Entre esos problemas hay que citar, por ejemplo, la decisión del heredero de casarse por encima de todo con la argentina Máxima Zorreguieta, hija de un ex ministro de la dictadura argentina. Guillermo se impuso frente a cualquier dificultad. La apuesta ha salido bien, porque la princesa se ha ganado al pueblo con su acierto y simpatía.

Otra de las crisis afectó nada menos que al esposo de la reina, el príncipe Klaus. También Beatriz impuso su voluntad para casarse con él, a pesar de su origen alemán, pero sobre todo de su pasado nazi, al haber militado en las juventudes hitlerianas. Una sombra que empañó durante muchos años la tranquilidad del matrimonio.

Pero el affaire más grave afectó al padre de Beatriz, es decir, al marido de la reina Juliana. El príncipe Bernardo, también alemán y a su vez vinculado en la juventud a organizaciones nazis, protagonizó un sonado escándalo cuando en 1976 se descubrió que había aceptado un soborno de un millón de dólares americanos de la empresa Lockheed para que influyera en el gobierno holandés en la compra de varios aviones de combate F-104.

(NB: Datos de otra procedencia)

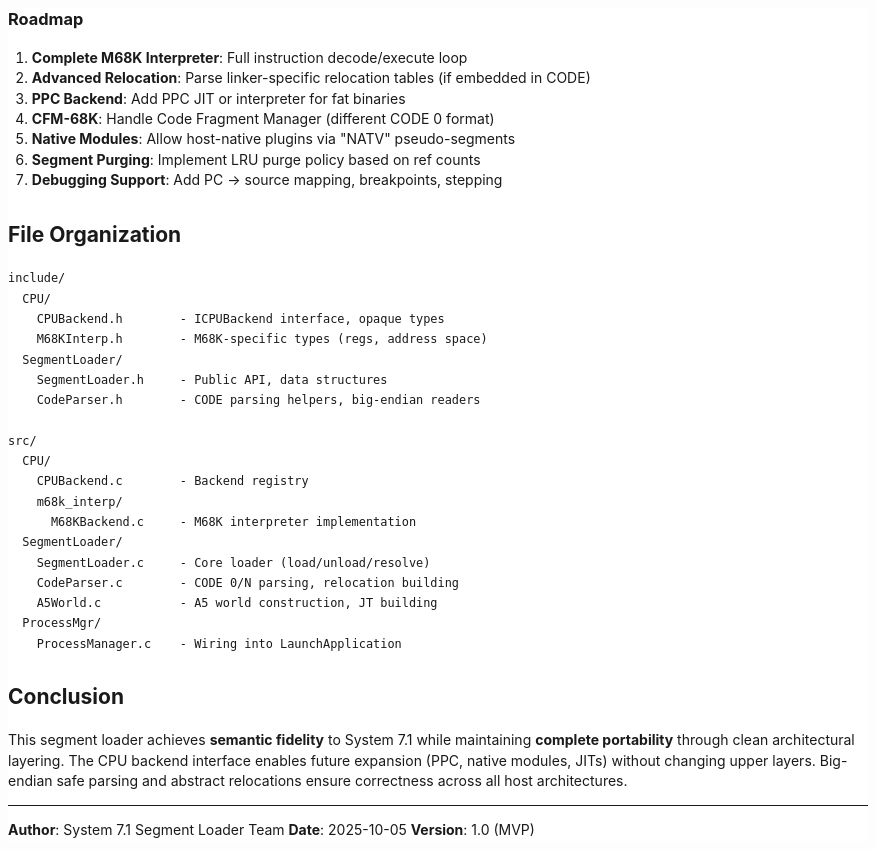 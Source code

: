 ### Roadmap

1. **Complete M68K Interpreter**: Full instruction decode/execute loop
2. **Advanced Relocation**: Parse linker-specific relocation tables (if embedded in CODE)
3. **PPC Backend**: Add PPC JIT or interpreter for fat binaries
4. **CFM-68K**: Handle Code Fragment Manager (different CODE 0 format)
5. **Native Modules**: Allow host-native plugins via "NATV" pseudo-segments
6. **Segment Purging**: Implement LRU purge policy based on ref counts
7. **Debugging Support**: Add PC → source mapping, breakpoints, stepping

## File Organization

```
include/
  CPU/
    CPUBackend.h        - ICPUBackend interface, opaque types
    M68KInterp.h        - M68K-specific types (regs, address space)
  SegmentLoader/
    SegmentLoader.h     - Public API, data structures
    CodeParser.h        - CODE parsing helpers, big-endian readers

src/
  CPU/
    CPUBackend.c        - Backend registry
    m68k_interp/
      M68KBackend.c     - M68K interpreter implementation
  SegmentLoader/
    SegmentLoader.c     - Core loader (load/unload/resolve)
    CodeParser.c        - CODE 0/N parsing, relocation building
    A5World.c           - A5 world construction, JT building
  ProcessMgr/
    ProcessManager.c    - Wiring into LaunchApplication
```

## Conclusion

This segment loader achieves **semantic fidelity** to System 7.1 while maintaining **complete portability** through clean architectural layering. The CPU backend interface enables future expansion (PPC, native modules, JITs) without changing upper layers. Big-endian safe parsing and abstract relocations ensure correctness across all host architectures.

---

**Author**: System 7.1 Segment Loader Team
**Date**: 2025-10-05
**Version**: 1.0 (MVP)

Viene este repaso a cuento de que las monarquías han demostrado una especial capacidad de sobreponerse a las catástrofes. Lo mismo está ocurriendo con la británica, que ahora ha alcanzado el apoyo del 80% de los ciudadanos, a pesar de las graves turbulencias del reciente pasado.

Aquí, en España, la monarquía se ve azotada, entre otras cosas por las consecuencias del escándalo Urdangarín. Siendo, como es, un asunto grave, y aun muy grave, me parece que está algo lejos de lo que ocurrió en su día en Holanda. Porque allí, nada menos que el marido de la reina fue pillado llevándose dinero al bolsillo procedente de sobornos. Y, sin embargo, a día de hoy Beatriz se retira casi en loor de multitudes.